Funding for a certain former president’s “wall” was not included.

The next question is whether there will be time for success. Congress’ lame-duck session is quickly running out of calendar, and lawmakers’ to-do list is not short. With limited time, congressional leaders still intend to tackle a defense spending bill, a possible omnibus package that would prevent a shutdown and fund the government through the rest of the fiscal year, reforming the Electoral Count Act, and possibly even passing cannabis reforms through the HOPE Act.

Adding a big push on immigration reform to the mix creates an obvious new challenge.

Complicating matters, senators who are ordinarily involved in immigration negotiations have been slow to endorse the Sinema/Tillis deal — not because they’re against it, but because the process has moved so quickly that they don’t know enough about what it’s in it.

Nevertheless, we’re confronted with a familiar question: Could this blueprint pick up the 10 Republican votes it’d need to overcome a Senate GOP filibuster? In theory, yes. In fact, let’s not forget that several immigration deals have passed the upper chamber in the 21st century with more than 60 votes.

But in practice, Republican politics continues to move to the right on immigration, and just about everyone involved in the process seems to agree that threading this needle, quickly and effectively, will pose a serious challenge.

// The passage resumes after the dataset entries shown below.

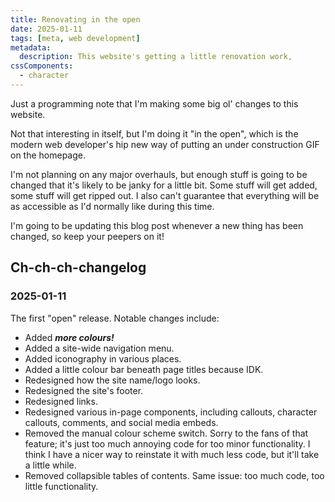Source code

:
 ```yaml
---
title: Renovating in the open
date: 2025-01-11
tags: [meta, web development]
metadata:
  description: This website's getting a little renovation work,
cssComponents:
  - character
---
```


Just a programming note that I'm making some big ol' changes to this website.

Not that interesting in itself, but I'm doing it "in the open", which is the modern web developer's hip new way of putting an under construction GIF on the homepage.

I'm not planning on any major overhauls, but enough stuff is going to be changed that it's likely to be janky for a little bit. Some stuff will get added, some stuff will get ripped out. I also can't guarantee that everything will be as accessible as I'd normally like during this time.

I'm going to be updating this blog post whenever a new thing has been changed, so keep your peepers on it!

## Ch-ch-ch-changelog

### 2025-01-11

The first "open" release. Notable changes include:

- Added **_more colours!_**
- Added a site-wide navigation menu.
- Added iconography in various places.
- Added a little colour bar beneath page titles because IDK.
- Redesigned how the site name/logo looks.
- Redesigned the site's footer.
- Redesigned links.
- Redesigned various in-page components, including callouts, character callouts, comments, and social media embeds.
- Removed the manual colour scheme switch. Sorry to the fans of that feature; it's just too much annoying code for too minor functionality. I think I have a nicer way to reinstate it with much less code, but it'll take a little while.
- Removed collapsible tables of contents. Same issue: too much code, too little functionality.
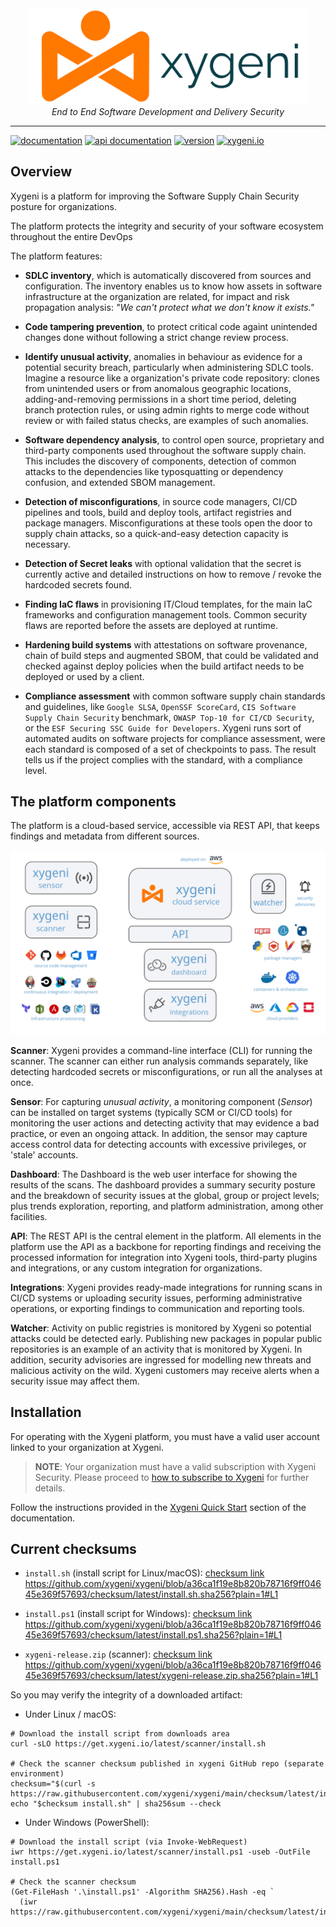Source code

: 
<div align="center">
  <img src="img/xygeni.logo.text.png" alt="xygeni logo" width="450"></img><br/>
  <i>End to End Software Development and Delivery Security</i>
</div>

---

[![documentation](https://img.shields.io/badge/documentation-blue.svg)](https://docs.xygeni.io/) 
[![api documentation](https://img.shields.io/badge/api-reference-blue.svg)](https://api.xygeni.io/swagger-ui.html) 
[![version](https://img.shields.io/badge/version-3.2-blue.svg)]() 
[![xygeni.io](https://img.shields.io/badge/website-blue.svg)](https://xygeni.io/)

## Overview

Xygeni is a platform for improving the Software Supply Chain Security posture for organizations.

The platform protects the integrity and security of your software ecosystem throughout the entire DevOps

The platform features:

- **SDLC inventory**, which is automatically discovered from sources and configuration. The inventory enables us to know how assets in software infrastructure at the organization are related, for impact and risk propagation analysis: _"We can't protect what we don't know it exists."_

- **Code tampering prevention**, to protect critical code againt unintended changes done without following a strict change review process. 

- **Identify unusual activity**, anomalies in behaviour as evidence for a potential security breach, particularly when administering SDLC tools. Imagine a resource like a organization's private code repository: clones from unintended users or from anomalous geographic locations, adding-and-removing permissions in a short time period, deleting branch protection rules, or using admin rights to merge code without review or with failed status checks, are examples of such anomalies.

- **Software dependency analysis**, to control open source, proprietary and third-party components used throughout the software supply chain. This includes the discovery of components, detection of common attacks to the dependencies like typosquatting or dependency confusion, and extended SBOM management.

- **Detection of misconfigurations**, in source code managers, CI/CD pipelines and tools, build and deploy tools, artifact registries and package managers. Misconfigurations at these tools open the door to supply chain attacks, so a quick-and-easy detection capacity is necessary.   

- **Detection of Secret leaks** with optional validation that the secret is currently active and detailed instructions on how to remove / revoke the hardcoded secrets found.

- **Finding IaC flaws** in provisioning IT/Cloud templates, for the main IaC frameworks and configuration management tools. Common security flaws are reported before the assets are deployed at runtime.

- **Hardening build systems** with attestations on software provenance, chain of build steps and augmented SBOM, that could be validated and checked against deploy policies when the build artifact needs to be deployed or used by a client.

- **Compliance assessment** with common software supply chain standards and guidelines, like `Google SLSA`, `OpenSSF ScoreCard`, `CIS Software Supply Chain Security` benchmark, `OWASP Top-10 for CI/CD Security`, or the `ESF Securing SSC Guide for Developers`. Xygeni runs sort of automated audits on software projects for compliance assessment, were each standard is composed of a set of checkpoints to pass. The result tells us if the project complies with the standard, with a compliance level.

## The platform components

The platform is a cloud-based service, accessible via REST API, that keeps findings and metadata from different sources.

![Platform components](img/platform.png)

**Scanner**: Xygeni provides a command-line interface (CLI) for running the scanner. The scanner can either run analysis commands separately, like detecting hardcoded secrets or misconfigurations, or run all the analyses at once.

**Sensor**: For capturing _unusual activity_, a monitoring component (_Sensor_) can be installed on target systems (typically SCM or CI/CD tools) for monitoring the user actions and detecting activity that may evidence a bad practice, or even an ongoing attack. In addition, the sensor may capture access control data for detecting accounts with excessive privileges, or 'stale' accounts.

**Dashboard**: The Dashboard is the web user interface for showing the results of the scans. The dashboard provides a summary security posture and the breakdown of security issues at the global, group or project levels; plus trends exploration, reporting, and platform administration, among other facilities.

**API**: The REST API is the central element in the platform. All elements in the platform use the API as a backbone for reporting findings and receiving the processed information for integration into Xygeni tools, third-party plugins and integrations, or any custom integration for organizations.

**Integrations**: Xygeni provides ready-made integrations for running scans in CI/CD systems or uploading security issues, performing administrative operations, or exporting findings to communication and reporting tools.

**Watcher**: Activity on public registries is monitored by Xygeni so potential attacks could be detected early. Publishing new packages in popular public repositories is an example of an activity that is monitored by Xygeni. In addition, security advisories are ingressed for modelling new threats and malicious activity on the wild. Xygeni customers may receive alerts when a security issue may affect them.

## Installation

For operating with the Xygeni platform, you must have a valid user account linked to your organization at Xygeni.

> **NOTE**: Your organization must have a valid subscription with Xygeni Security. Please proceed to [how to subscribe to Xygeni](https://xygeni.io/book-a-demo) for further details.

Follow the instructions provided in the [Xygeni Quick Start](http://docs.xygeni.io/introduction/quick_start.htl) section of the documentation.

## Current checksums

* `install.sh` (install script for Linux/macOS): [checksum link](https://raw.githubusercontent.com/xygeni/xygeni/main/checksum/latest/install.sh.sha256)
https://github.com/xygeni/xygeni/blob/a36ca1f19e8b820b78716f9ff04645e369f57693/checksum/latest/install.sh.sha256?plain=1#L1

* `install.ps1` (install script for Windows): [checksum link](https://raw.githubusercontent.com/xygeni/xygeni/main/checksum/latest/install.ps1.sha256)
https://github.com/xygeni/xygeni/blob/a36ca1f19e8b820b78716f9ff04645e369f57693/checksum/latest/install.ps1.sha256?plain=1#L1

* `xygeni-release.zip` (scanner): [checksum link](https://raw.githubusercontent.com/xygeni/xygeni/main/checksum/latest/xygeni-release.zip.sha256)
https://github.com/xygeni/xygeni/blob/a36ca1f19e8b820b78716f9ff04645e369f57693/checksum/latest/xygeni-release.zip.sha256?plain=1#L1

So you may verify the integrity of a downloaded artifact:

* Under Linux / macOS:
```
# Download the install script from downloads area
curl -sLO https://get.xygeni.io/latest/scanner/install.sh

# Check the scanner checksum published in xygeni GitHub repo (separate environment)
checksum="$(curl -s https://raw.githubusercontent.com/xygeni/xygeni/main/checksum/latest/install.sh.sha256)"
echo "$checksum install.sh" | sha256sum --check
```

* Under Windows (PowerShell):
```
# Download the install script (via Invoke-WebRequest)
iwr https://get.xygeni.io/latest/scanner/install.ps1 -useb -OutFile install.ps1

# Check the scanner checksum
(Get-FileHash '.\install.ps1' -Algorithm SHA256).Hash -eq `
  (iwr https://raw.githubusercontent.com/xygeni/xygeni/main/checksum/latest/install.ps1.sha256)
```

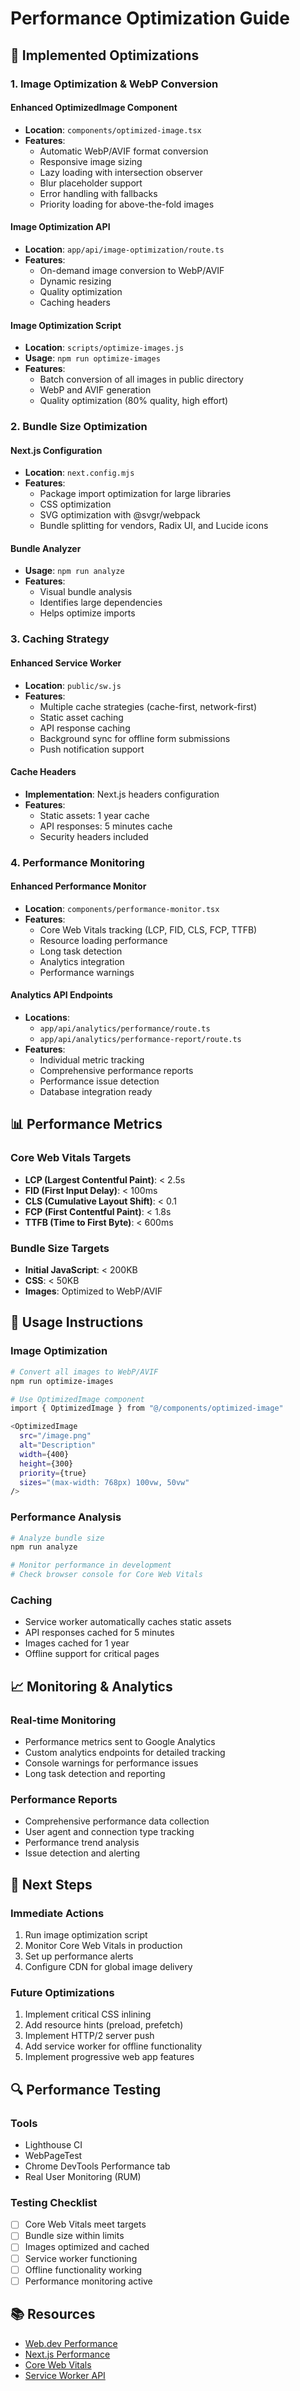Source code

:# Performance Optimization Guide

## 🚀 Implemented Optimizations

### 1. Image Optimization & WebP Conversion

#### Enhanced OptimizedImage Component
- **Location**: `components/optimized-image.tsx`
- **Features**:
  - Automatic WebP/AVIF format conversion
  - Responsive image sizing
  - Lazy loading with intersection observer
  - Blur placeholder support
  - Error handling with fallbacks
  - Priority loading for above-the-fold images

#### Image Optimization API
- **Location**: `app/api/image-optimization/route.ts`
- **Features**:
  - On-demand image conversion to WebP/AVIF
  - Dynamic resizing
  - Quality optimization
  - Caching headers

#### Image Optimization Script
- **Location**: `scripts/optimize-images.js`
- **Usage**: `npm run optimize-images`
- **Features**:
  - Batch conversion of all images in public directory
  - WebP and AVIF generation
  - Quality optimization (80% quality, high effort)

### 2. Bundle Size Optimization

#### Next.js Configuration
- **Location**: `next.config.mjs`
- **Features**:
  - Package import optimization for large libraries
  - CSS optimization
  - SVG optimization with @svgr/webpack
  - Bundle splitting for vendors, Radix UI, and Lucide icons

#### Bundle Analyzer
- **Usage**: `npm run analyze`
- **Features**:
  - Visual bundle analysis
  - Identifies large dependencies
  - Helps optimize imports

### 3. Caching Strategy

#### Enhanced Service Worker
- **Location**: `public/sw.js`
- **Features**:
  - Multiple cache strategies (cache-first, network-first)
  - Static asset caching
  - API response caching
  - Background sync for offline form submissions
  - Push notification support

#### Cache Headers
- **Implementation**: Next.js headers configuration
- **Features**:
  - Static assets: 1 year cache
  - API responses: 5 minutes cache
  - Security headers included

### 4. Performance Monitoring

#### Enhanced Performance Monitor
- **Location**: `components/performance-monitor.tsx`
- **Features**:
  - Core Web Vitals tracking (LCP, FID, CLS, FCP, TTFB)
  - Resource loading performance
  - Long task detection
  - Analytics integration
  - Performance warnings

#### Analytics API Endpoints
- **Locations**: 
  - `app/api/analytics/performance/route.ts`
  - `app/api/analytics/performance-report/route.ts`
- **Features**:
  - Individual metric tracking
  - Comprehensive performance reports
  - Performance issue detection
  - Database integration ready

## 📊 Performance Metrics

### Core Web Vitals Targets
- **LCP (Largest Contentful Paint)**: < 2.5s
- **FID (First Input Delay)**: < 100ms
- **CLS (Cumulative Layout Shift)**: < 0.1
- **FCP (First Contentful Paint)**: < 1.8s
- **TTFB (Time to First Byte)**: < 600ms

### Bundle Size Targets
- **Initial JavaScript**: < 200KB
- **CSS**: < 50KB
- **Images**: Optimized to WebP/AVIF

## 🔧 Usage Instructions

### Image Optimization
```bash
# Convert all images to WebP/AVIF
npm run optimize-images

# Use OptimizedImage component
import { OptimizedImage } from "@/components/optimized-image"

<OptimizedImage 
  src="/image.png" 
  alt="Description"
  width={400}
  height={300}
  priority={true}
  sizes="(max-width: 768px) 100vw, 50vw"
/>
```

### Performance Analysis
```bash
# Analyze bundle size
npm run analyze

# Monitor performance in development
# Check browser console for Core Web Vitals
```

### Caching
- Service worker automatically caches static assets
- API responses cached for 5 minutes
- Images cached for 1 year
- Offline support for critical pages

## 📈 Monitoring & Analytics

### Real-time Monitoring
- Performance metrics sent to Google Analytics
- Custom analytics endpoints for detailed tracking
- Console warnings for performance issues
- Long task detection and reporting

### Performance Reports
- Comprehensive performance data collection
- User agent and connection type tracking
- Performance trend analysis
- Issue detection and alerting

## 🎯 Next Steps

### Immediate Actions
1. Run image optimization script
2. Monitor Core Web Vitals in production
3. Set up performance alerts
4. Configure CDN for global image delivery

### Future Optimizations
1. Implement critical CSS inlining
2. Add resource hints (preload, prefetch)
3. Implement HTTP/2 server push
4. Add service worker for offline functionality
5. Implement progressive web app features

## 🔍 Performance Testing

### Tools
- Lighthouse CI
- WebPageTest
- Chrome DevTools Performance tab
- Real User Monitoring (RUM)

### Testing Checklist
- [ ] Core Web Vitals meet targets
- [ ] Bundle size within limits
- [ ] Images optimized and cached
- [ ] Service worker functioning
- [ ] Offline functionality working
- [ ] Performance monitoring active

## 📚 Resources

- [Web.dev Performance](https://web.dev/performance/)
- [Next.js Performance](https://nextjs.org/docs/advanced-features/measuring-performance)
- [Core Web Vitals](https://web.dev/vitals/)
- [Service Worker API](https://developer.mozilla.org/en-US/docs/Web/API/Service_Worker_API) 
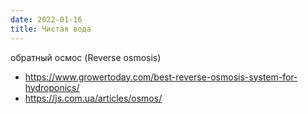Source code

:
 ```yaml
---
date: 2022-01-16
title: Чистая вода
---
```


обратный осмос (Reverse osmosis)

- https://www.growertoday.com/best-reverse-osmosis-system-for-hydroponics/
- https://js.com.ua/articles/osmos/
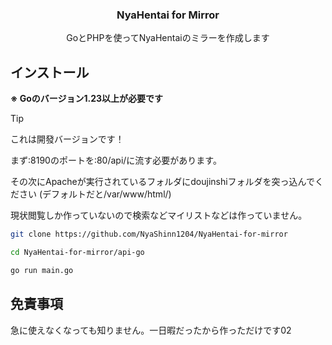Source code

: <p align="center">
    <h3 align="center">NyaHentai for Mirror</h3>
    <p align="center">
        GoとPHPを使ってNyaHentaiのミラーを作成します<br />
    </p>
</p>

## インストール

**※ Goのバージョン1.23以上が必要です**

> [!TIP]
> これは開發バージョンです！

まず:8190のポートを:80/api/に流す必要があります。

その次にApacheが実行されているフォルダにdoujinshiフォルダを突っ込んでください (デフォルトだと/var/www/html/)

現状閲覧しか作っていないので検索などマイリストなどは作っていません。

```bash
git clone https://github.com/NyaShinn1204/NyaHentai-for-mirror

cd NyaHentai-for-mirror/api-go

go run main.go
```


## 免責事項

急に使えなくなっても知りません。一日暇だったから作っただけです02
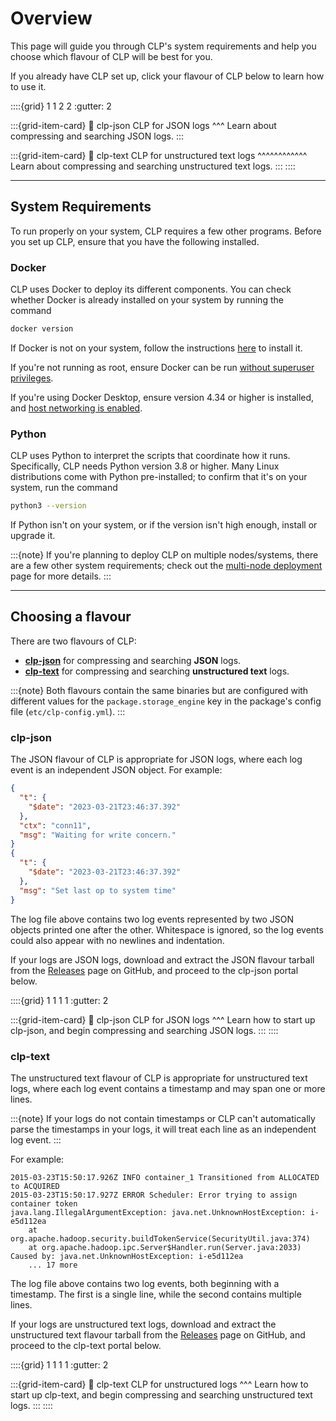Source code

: # Overview

This page will guide you through CLP's system requirements and help you choose which flavour of CLP will be best for you.

If you already have CLP set up, click your flavour of CLP below to learn how to use it.

::::{grid} 1 1 2 2
:gutter: 2

:::{grid-item-card}
:link: clp-json
CLP for JSON logs
^^^
Learn about compressing and searching JSON logs.
:::

:::{grid-item-card}
:link: clp-text
CLP for unstructured text logs
^^^^^^^^^^^^
Learn about compressing and searching unstructured text logs.
:::
::::

---

## System Requirements

To run properly on your system, CLP requires a few other programs. Before you set up CLP, ensure that you have the following installed.

### Docker

CLP uses Docker to deploy its different components. You can check whether Docker is already installed on your system by running the command

```bash
docker version
```

If Docker is not on your system, follow the instructions [here][Docker] to install it.

If you're not running as root, ensure Docker can be run [without superuser privileges][docker-non-root].

If you're using Docker Desktop, ensure version 4.34 or higher is installed, and [host networking is enabled][docker-desktop-host-networking].

### Python

CLP uses Python to interpret the scripts that coordinate how it runs. Specifically, CLP needs Python version 3.8 or higher. Many Linux distributions come with Python pre-installed; to confirm that it's on your system, run the command

```bash
python3 --version
```

If Python isn't on your system, or if the version isn't high enough, install or upgrade it.

:::{note}
If you're planning to deploy CLP on multiple nodes/systems, there are a few other system requirements; check out the [multi-node deployment](../guides-multi-node) page for more details.
:::

---

## Choosing a flavour

There are two flavours of CLP:

* **[clp-json](#clp-json)** for compressing and searching **JSON** logs.
* **[clp-text](#clp-text)** for compressing and searching **unstructured text** logs.

:::{note}
Both flavours contain the same binaries but are configured with different values for the
`package.storage_engine` key in the package's config file (`etc/clp-config.yml`).
:::

### clp-json

The JSON flavour of CLP is appropriate for JSON logs, where each log event is an independent JSON
object. For example:

```json lines
{
  "t": {
    "$date": "2023-03-21T23:46:37.392"
  },
  "ctx": "conn11",
  "msg": "Waiting for write concern."
}
{
  "t": {
    "$date": "2023-03-21T23:46:37.392"
  },
  "msg": "Set last op to system time"
}
```

The log file above contains two log events represented by two JSON objects printed one after the
other. Whitespace is ignored, so the log events could also appear with no newlines and indentation.

If your logs are JSON logs, download and extract the JSON flavour tarball from the [Releases][clp-releases] page on GitHub, and proceed to the clp-json portal below.

::::{grid} 1 1 1 1
:gutter: 2

:::{grid-item-card}
:link: clp-json
CLP for JSON logs
^^^
Learn how to start up clp-json, and begin compressing and searching JSON logs.
:::
::::

### clp-text

The unstructured text flavour of CLP is appropriate for unstructured text logs, where each log event contains a
timestamp and may span one or more lines.

:::{note}
If your logs do not contain timestamps or CLP can't automatically parse the timestamps in your logs,
it will treat each line as an independent log event.
:::

For example:

```text
2015-03-23T15:50:17.926Z INFO container_1 Transitioned from ALLOCATED to ACQUIRED
2015-03-23T15:50:17.927Z ERROR Scheduler: Error trying to assign container token
java.lang.IllegalArgumentException: java.net.UnknownHostException: i-e5d112ea
    at org.apache.hadoop.security.buildTokenService(SecurityUtil.java:374)
    at org.apache.hadoop.ipc.Server$Handler.run(Server.java:2033)
Caused by: java.net.UnknownHostException: i-e5d112ea
    ... 17 more
```

The log file above contains two log events, both beginning with a timestamp. The first is a single
line, while the second contains multiple lines.

If your logs are unstructured text logs, download and extract the unstructured text flavour tarball from the [Releases][clp-releases] page on GitHub, and proceed to the clp-text portal below.

::::{grid} 1 1 1 1
:gutter: 2

:::{grid-item-card}
:link: clp-text
CLP for unstructured logs
^^^
Learn how to start up clp-text, and begin compressing and searching unstructured text logs.
:::
::::

[Docker]: https://docs.docker.com/engine/install/
[docker-non-root]: https://docs.docker.com/engine/install/linux-postinstall/#manage-docker-as-a-non-root-user
[docker-desktop-host-networking]: https://docs.docker.com/engine/network/drivers/host/#docker-desktop
[clp-releases]: https://github.com/y-scope/clp/releases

If reformers come up short, a GOP-led House will almost certainly block progress on the issue until 2025 at the earliest. Lawmakers know this to be true, creating new pressures to try to work something out before it’s too late.

Postscript: I won’t pretend to know whether the Sinema/Tillis plan will work out, but if it doesn’t, there’s a separate bipartisan effort, pushed by Democratic Sen. Michael Bennet of Colorado and Republican Sen. Mike Crapo of Idaho, that’s focused specifically on providing a pathway to citizenship for some undocumented farmworkers. It’s worth keeping an eye on, too.